ANALYSES

Marine Le Pen « représentante de Poutine » : quand le débat public verse dans le manichéisme

Presse
17 mai 2019
Selon la tête de liste LREM aux élections européennes Nathalie Loiseau, Marine Le Pen serait une «représentante de Poutine». Accuser l’adversaire d’être «le parti de l’étranger», est-ce le dernier levier d’une campagne à bout de souffle?

L’expression rappelle la guerre froide: les communistes étaient le parti de l’étranger, ce qui sous-entendait que l’on ne pouvait être révolutionnaire ou anti-impérialiste que si l’on était stipendié par l’ennemi. Employer le terme était plutôt connoté extrême-droite à l’époque: argent de Moscou et manipulations du KGB.

Lors de son appel de Cochin, Jacques Chirac a aussi accusé VGE de représenter un parti de l’étranger inféodé aux Américains, mais personne n’a pensé que c’était la chose la plus subtile qu’il ait jamais dite.

Il s’agit d’un processus rhétorique de criminalisation proche du complotisme ; il consiste à réduire l’opposition d’idées à une cause ignoble et diabolique. Des manipulations étrangères, donc des intérêts occultes expliqueraient que les populistes s’opposent au progressisme, c’est-à-dire au mouvement raisonnable de l’histoire.
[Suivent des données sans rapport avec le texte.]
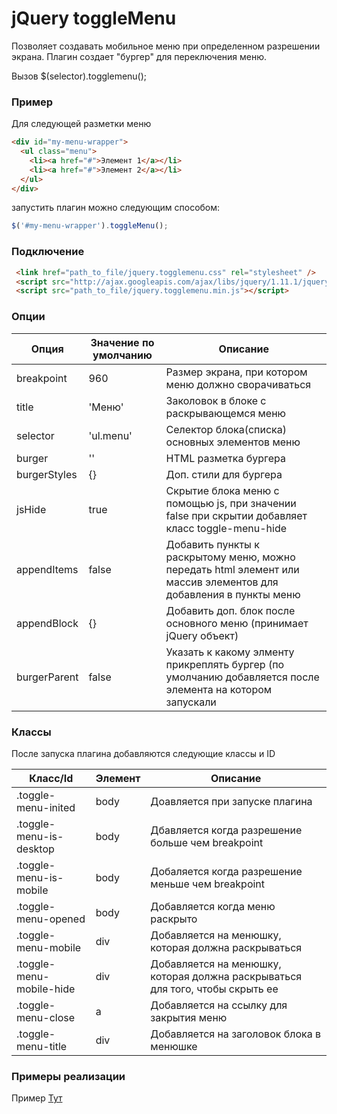 # jQuery toggleMenu

Позволяет создавать мобильное меню при определенном разрешении экрана.
Плагин создает "бургер" для переключения меню.

Вызов $(selector).togglemenu();

### Пример
Для следующей разметки меню
```html
<div id="my-menu-wrapper">
  <ul class="menu">
    <li><a href="#">Элемент 1</a></li>
    <li><a href="#">Элемент 2</a></li>
  </ul>
</div>
```
запустить плагин можно следующим способом:

```javascript
$('#my-menu-wrapper').toggleMenu();
```
### Подключение
```html
 <link href="path_to_file/jquery.togglemenu.css" rel="stylesheet" />
 <script src="http://ajax.googleapis.com/ajax/libs/jquery/1.11.1/jquery.min.js"></script>
 <script src="path_to_file/jquery.togglemenu.min.js"></script>
```

### Опции

Опция | Значение по умолчанию | Описание
----- | --------------------- | --------
breakpoint| 960 | Размер экрана, при котором меню должно сворачиваться
title| 'Меню' | Заколовок в блоке с раскрывающемся меню
selector| 'ul.menu' | Селектор блока(списка) основных элементов меню
burger| '<i class="toggle-menu-burger"></i>' | HTML разметка бургера
burgerStyles| {} | Доп. стили для бургера
jsHide| true | Скрытие блока меню с помощью js, при значении false при скрытии добавляет класс toggle-menu-hide
appendItems| false | Добавить пункты к раскрытому меню, можно передать html элемент или массив элементов для добавления в пункты меню
appendBlock| {} | Добавить доп. блок после основного меню (принимает jQuery объект)
burgerParent| false | Указать к какому элменту прикреплять бургер (по умолчанию добавляется после элемента на котором запускали


### Классы

После запуска плагина добавляются следующие классы и ID

Класс/Id | Элемент | Описание
-------- | ------- | --------
.toggle-menu-inited | body | Доавляется при запуске плагина
.toggle-menu-is-desktop | body | Дбавляется когда разрешение больше чем breakpoint
.toggle-menu-is-mobile | body | Добаляется когда разрешение меньше чем breakpoint
.toggle-menu-opened | body | Добавляется когда меню раскрыто
.toggle-menu-mobile | div | Добавляется на менюшку, которая должна раскрываться
.toggle-menu-mobile-hide | div | Добавляется на менюшку, которая должна раскрываться для того, чтобы скрыть ее
.toggle-menu-close | a | Добавляется на ссылку для закрытия меню
.toggle-menu-title | div | Добавляется на заголовок блока в менюшке

### Примеры реализации

Пример [Тут](https://armgono.github.io/)
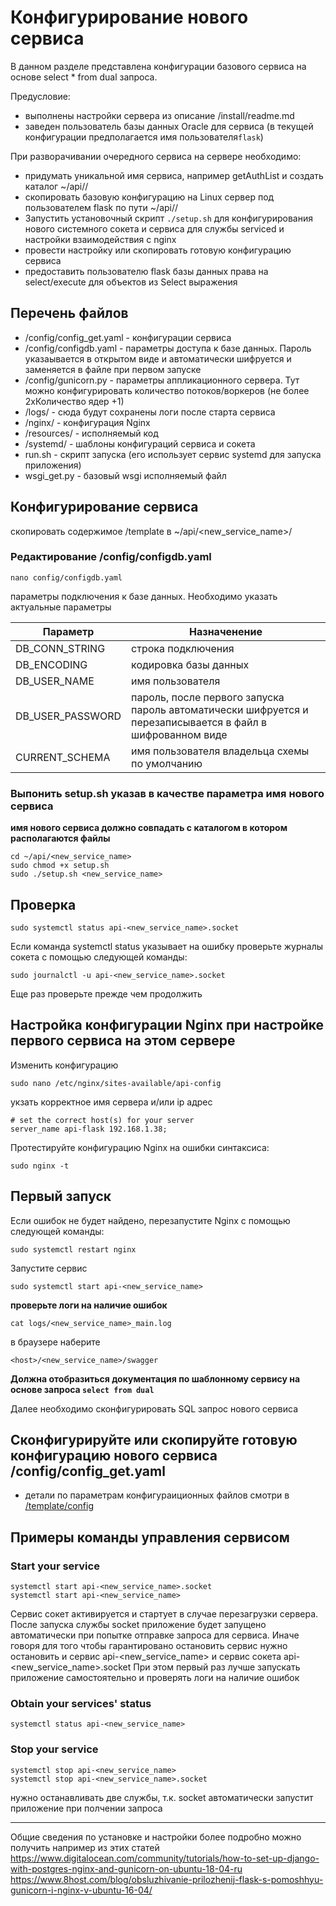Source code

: Конфигурирование нового сервиса
===============================
В данном разделе представлена конфигурации базового сервиса 
на основе select * from dual запроса.

Предусловие: 
- выполнены настройки сервера из описание /install/readme.md
- заведен пользователь базы данных Oracle для сервиса (в текущей конфигурации предполагается имя пользователя`flask`) 

При разворачивании очередного сервиса на сервере необходимо:

- придумать уникальной имя сервиса, например getAuthList и создать каталог ~/api/<service name>/
- скопировать базовую конфигурацию на Linux сервер под пользователем flask по пути ~/api/<service name>/
- Запустить установочный скрипт ```./setup.sh``` для конфигурирования нового системного сокета и сервиса для службы serviced и настройки взаимодействия с nginx  
- провести настройку или скопировать готовую конфигурацию сервиса
- предоставить пользователю flask базы данных права на select/execute для объектов из Select выражения

Перечень файлов
---------------
- /config/config_get.yaml  - конфигурации сервиса
- /config/configdb.yaml - параметры доступа к базе данных. Пароль указаывается в открытом виде и автоматически шифруется и заменяется в файле при первом запуске
- /config/gunicorn.py - параметры аппликационного сервера. Тут можно конфигурировать количество потоков/воркеров (не более 2хКоличество ядер +1)
- /logs/ - сюда будут сохранены логи после старта сервиса 
- /nginx/ - конфигурация Nginx
- /resources/ - исполняемый код 
- /systemd/ - шаблоны конфигураций сервиса и сокета
- run.sh - скрипт запуска (его использует сервис systemd для запуска приложения) 
- wsgi_get.py - базовый wsgi исполняемый файл



## Конфигурирование сервиса 

скопировать содержимое /template в ~/api/<new_service_name>/

### Редактирование /config/configdb.yaml

```shell script
nano config/configdb.yaml
```
параметры подключения к базе данных. Необходимо указать актуальные параметры

Параметр|Назначенение
--------|------------
DB_CONN_STRING|строка подключения
DB_ENCODING|кодировка базы данных
DB_USER_NAME| имя пользователя
DB_USER_PASSWORD| пароль, после первого запуска пароль автоматически шифруется и перезаписывается в файл в шифрованном виде
CURRENT_SCHEMA|имя пользователя владельца схемы по умолчанию 


### Выпонить setup.sh указав в качестве параметра имя нового сервиса

**имя нового сервиса должно совпадать с каталогом в котором располагаются файлы**

```shell script
cd ~/api/<new_service_name>
sudo chmod +x setup.sh 
sudo ./setup.sh <new_service_name>
```

Проверка
--------
```shell script
sudo systemctl status api-<new_service_name>.socket
```

Если команда systemctl status указывает на ошибку проверьте журналы сокета с помощью следующей команды:

```shell script
sudo journalctl -u api-<new_service_name>.socket
```

Еще раз проверьте прежде чем продолжить


Настройка конфигурации Nginx при настройке первого сервиса на этом сервере
----------------------------
Изменить конфигурацию
```shell script
sudo nano /etc/nginx/sites-available/api-config
```
укзать корректное имя сервера и/или ip адрес
```shell script
# set the correct host(s) for your server
server_name api-flask 192.168.1.38;
``` 

Протестируйте конфигурацию Nginx на ошибки синтаксиса:
```shell script
sudo nginx -t
```

Первый запуск
-------------

Если ошибок не будет найдено, перезапустите Nginx с помощью следующей команды:
```shell script
sudo systemctl restart nginx
```
Запустите сервис
```shell script
sudo systemctl start api-<new_service_name>
```
**проверьте логи на наличие ошибок**

```shell script
cat logs/<new_service_name>_main.log
```

в браузере наберите 
```
<host>/<new_service_name>/swagger
```

**Должна отобразиться документация по шаблонному сервису на основе запроса `select from dual`**

Далее необходимо сконфигурировать SQL запрос нового сервиса

## Сконфигурируйте или скопируйте готовую конфигурацию нового сервиса /config/config_get.yaml

- детали по параметрам конфигураиционных файлов смотри в [/template/config](https://github.com/kopylovanton/SimpleService/tree/master/template/config)

Примеры команды управления сервисом
----------------------------------
### Start your service
```shell script
systemctl start api-<new_service_name>.socket
systemctl start api-<new_service_name> 
```
Сервис сокет активируется и стартует в случае перезагрузки сервера. 
После запуска службы socket приложение будет запущено автоматически при попытке  отправке запроса для сервиса.
Иначе говоря для того чтобы гарантировано остановить сервис нужно остановить и сервис api-<new_service_name>  и сервис сокета api-<new_service_name>.socket
При этом первый раз лучше запускать приложение самостоятельно и проверять логи на наличие ошибок

### Obtain your services' status
```shell script
systemctl status api-<new_service_name>
```
### Stop your service
```shell script
systemctl stop api-<new_service_name>
systemctl stop api-<new_service_name>.socket
```

нужно останавливать две службы, т.к. socket автоматически запустит приложение при полчении запроса

----------------------
Общие сведения по установке и настройки более подробно можно получить например из этих статей
https://www.digitalocean.com/community/tutorials/how-to-set-up-django-with-postgres-nginx-and-gunicorn-on-ubuntu-18-04-ru 
https://www.8host.com/blog/obsluzhivanie-prilozhenij-flask-s-pomoshhyu-gunicorn-i-nginx-v-ubuntu-16-04/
Une confrontation idéologique qui a des racines sociales et culturelles profondes est ainsi assimilée à la crapulerie de ses dirigeants (et à la niaiserie de ses partisans). C’est, si l’on préfère, une variante d’un vieux sophisme, l’argument ad personam: votre thèse est fausse parce que vous êtes une personne mauvaise et intéressée à soutenir ladite thèse.

Sur le fond, l’accusation paraît, sinon fausse, du moins caricaturale…

Surtout, ce n’est pas une accusation à porter à la légère: c’est plus ou moins l’équivalent de l’intelligence avec une puissance étrangère punissable de trente ans de prisons et qui a dû autrefois valoir peine de mort. Sauf à imaginer que Mme Loiseau sache les numéros de billets des roubles touchées par le RN ou le matricule de Mme Le Pen au BVD, je ne vois pas très bien quelle preuve elle peut apporter: on peut difficilement interpréter le fait que le Rassemblement National se déclare en faveur de négociations avec la Russie (et d’autres pays, d’ailleurs) comme un crime majeur. Ou tout autre parti pour tout autre pays.

Le paradoxe est qu’il s’agit de la candidate d’un parti qui a voulu lutter contre les fake news lors d’une campagne électorale…

Ce n’est pas la première fois que des élus ou des ministres LREM, – donc des gens qui ont fait voter une loi sur les «infox» pour sauver la démocratie des fausses nouvelles en ligne – se font prendre à proférer des contre-vérités. Ou à faire des interprétations idéologiques un peu paranoïaques non prouvées comme c’est le cas ici. C’est l’inconvénient de se présenter comme le parti du Vrai et de la Vertu – donc de décrire ses adversaires comme forcément bêtes, méchants ou abusés – il vaut mieux ne pas se faire prendre à affabuler.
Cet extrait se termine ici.